• _PROBLEM DETAILS_: Report how many lines of the following entries include the string "images"; respond with the number alone.

++++++

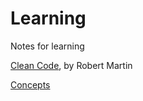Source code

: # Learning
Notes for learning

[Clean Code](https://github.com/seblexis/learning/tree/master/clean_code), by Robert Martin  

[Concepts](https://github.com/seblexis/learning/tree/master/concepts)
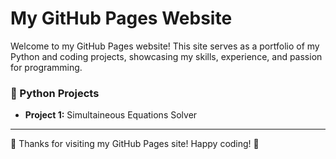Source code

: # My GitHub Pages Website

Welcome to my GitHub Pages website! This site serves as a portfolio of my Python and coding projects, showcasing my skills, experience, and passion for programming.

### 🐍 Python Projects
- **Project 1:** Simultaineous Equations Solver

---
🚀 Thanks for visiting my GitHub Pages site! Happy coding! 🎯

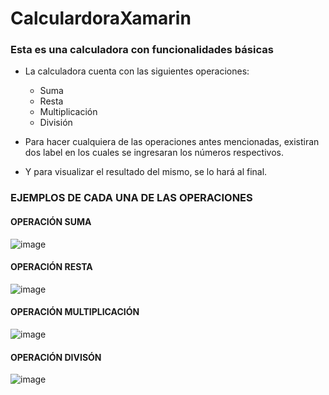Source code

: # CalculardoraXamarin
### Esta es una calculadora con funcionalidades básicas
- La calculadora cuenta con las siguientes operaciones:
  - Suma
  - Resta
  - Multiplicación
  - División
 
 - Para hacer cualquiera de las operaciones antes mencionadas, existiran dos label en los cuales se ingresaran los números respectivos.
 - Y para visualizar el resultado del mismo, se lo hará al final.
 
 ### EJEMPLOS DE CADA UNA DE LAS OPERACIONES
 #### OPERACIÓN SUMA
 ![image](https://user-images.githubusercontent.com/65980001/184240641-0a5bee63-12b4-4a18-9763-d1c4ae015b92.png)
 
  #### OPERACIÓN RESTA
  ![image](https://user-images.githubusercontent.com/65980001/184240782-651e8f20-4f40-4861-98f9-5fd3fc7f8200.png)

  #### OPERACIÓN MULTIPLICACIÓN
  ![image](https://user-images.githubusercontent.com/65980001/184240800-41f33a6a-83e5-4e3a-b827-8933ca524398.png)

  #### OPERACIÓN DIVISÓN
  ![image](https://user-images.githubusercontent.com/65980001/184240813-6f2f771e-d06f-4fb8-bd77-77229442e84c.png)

++++++

• _FINISHED TASK_: 4